Mihaylov was acquired by Liverpool as a talent, who might become their first team keeper in the future, as at that time Liverpool's first choice keeper was Pepe Reina, with Charles Itandje as back up. By 14 July it became clear that the transfer had hit a problem; Mihaylov would not qualify for a British work permit. As a consequence the Bulgarian U-21 International joined FC Twente on a one-year loan.

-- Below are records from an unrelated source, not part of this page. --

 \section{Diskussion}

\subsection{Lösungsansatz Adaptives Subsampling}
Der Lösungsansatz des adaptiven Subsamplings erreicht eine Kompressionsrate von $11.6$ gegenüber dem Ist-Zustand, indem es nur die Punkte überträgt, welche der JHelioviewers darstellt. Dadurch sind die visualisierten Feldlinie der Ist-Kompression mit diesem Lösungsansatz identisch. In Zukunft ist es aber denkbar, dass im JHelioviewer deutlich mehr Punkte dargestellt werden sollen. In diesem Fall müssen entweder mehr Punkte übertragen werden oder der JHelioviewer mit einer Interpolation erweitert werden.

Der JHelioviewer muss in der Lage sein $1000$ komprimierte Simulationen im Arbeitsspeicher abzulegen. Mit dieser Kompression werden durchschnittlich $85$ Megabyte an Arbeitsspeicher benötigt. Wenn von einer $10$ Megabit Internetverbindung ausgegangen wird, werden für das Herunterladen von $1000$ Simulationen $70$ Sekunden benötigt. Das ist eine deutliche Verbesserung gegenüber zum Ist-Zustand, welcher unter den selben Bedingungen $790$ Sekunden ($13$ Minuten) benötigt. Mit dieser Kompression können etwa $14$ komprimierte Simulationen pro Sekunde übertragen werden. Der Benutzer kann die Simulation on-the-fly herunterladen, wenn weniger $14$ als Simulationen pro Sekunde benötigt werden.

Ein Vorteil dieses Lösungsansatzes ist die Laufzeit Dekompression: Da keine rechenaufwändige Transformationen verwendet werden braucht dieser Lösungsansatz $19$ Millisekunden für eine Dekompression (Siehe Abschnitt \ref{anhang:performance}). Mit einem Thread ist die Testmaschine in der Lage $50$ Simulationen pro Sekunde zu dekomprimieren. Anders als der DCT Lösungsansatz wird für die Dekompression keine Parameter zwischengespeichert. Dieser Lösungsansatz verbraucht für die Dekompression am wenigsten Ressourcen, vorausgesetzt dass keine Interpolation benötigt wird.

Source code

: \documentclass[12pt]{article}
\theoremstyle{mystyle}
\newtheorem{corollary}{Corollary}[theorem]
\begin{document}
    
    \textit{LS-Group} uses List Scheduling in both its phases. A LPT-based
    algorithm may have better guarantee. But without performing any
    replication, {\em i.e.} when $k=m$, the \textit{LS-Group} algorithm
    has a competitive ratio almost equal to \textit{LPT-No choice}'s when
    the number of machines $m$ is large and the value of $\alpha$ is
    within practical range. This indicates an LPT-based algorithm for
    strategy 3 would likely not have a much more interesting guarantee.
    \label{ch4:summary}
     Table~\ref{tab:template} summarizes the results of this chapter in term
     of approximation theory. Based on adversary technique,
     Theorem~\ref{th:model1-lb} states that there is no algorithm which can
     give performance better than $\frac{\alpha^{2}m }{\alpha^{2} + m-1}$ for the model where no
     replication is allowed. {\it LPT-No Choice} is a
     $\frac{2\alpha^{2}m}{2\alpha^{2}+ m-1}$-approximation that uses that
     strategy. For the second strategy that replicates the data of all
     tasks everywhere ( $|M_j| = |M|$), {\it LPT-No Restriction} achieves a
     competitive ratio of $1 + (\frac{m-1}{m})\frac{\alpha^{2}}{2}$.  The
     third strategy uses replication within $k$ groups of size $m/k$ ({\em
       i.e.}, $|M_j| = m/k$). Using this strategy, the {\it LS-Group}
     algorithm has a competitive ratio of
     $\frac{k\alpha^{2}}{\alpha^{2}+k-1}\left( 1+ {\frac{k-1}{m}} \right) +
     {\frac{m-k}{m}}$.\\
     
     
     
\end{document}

At FC Twente 19-year-old Mihaylov was to compete with Sander Boschker and Cees Paauwe for first team action. Although not playing any matches for the first team, Twente did recognize his talent and in 2008 they extended his loan with a year to August 2009.

=== Twente ===
On 27 August 2008, Mihaylov made his debut for FC Twente in their 4–0 defeat to Arsenal at the Emirates Stadium in the second leg of the third qualifying round for the UEFA Champions League and went on to make his Eredivisie debut in a 1–1 draw at Roda on 30 August 2008. On 14 March 2009, Mihaylov made his second appearance for Twente in the Dutch league against Willem II, playing the full 90 minutes and earning himself a booking, managing to keep a clean sheet in Twente's 2–0 away win. On 29 July 2009, Mihaylov came on as a substitute for midfielder Kenneth Perez, following the dismissal of starting keeper Sander Boschker in the 27th minute of Twente's away game against Sporting CP in the first leg of the UEFA Champions League third qualifying round. He stopped the penalty taken by João Moutinho and made a number of key saves to keep the scores level at 0–0. Mihaylov played the full 90 minutes in the return leg and was not at fault for the Portuguese side's last-minute equalizing goal, which allowed Sporting CP to advance on the away goals rule.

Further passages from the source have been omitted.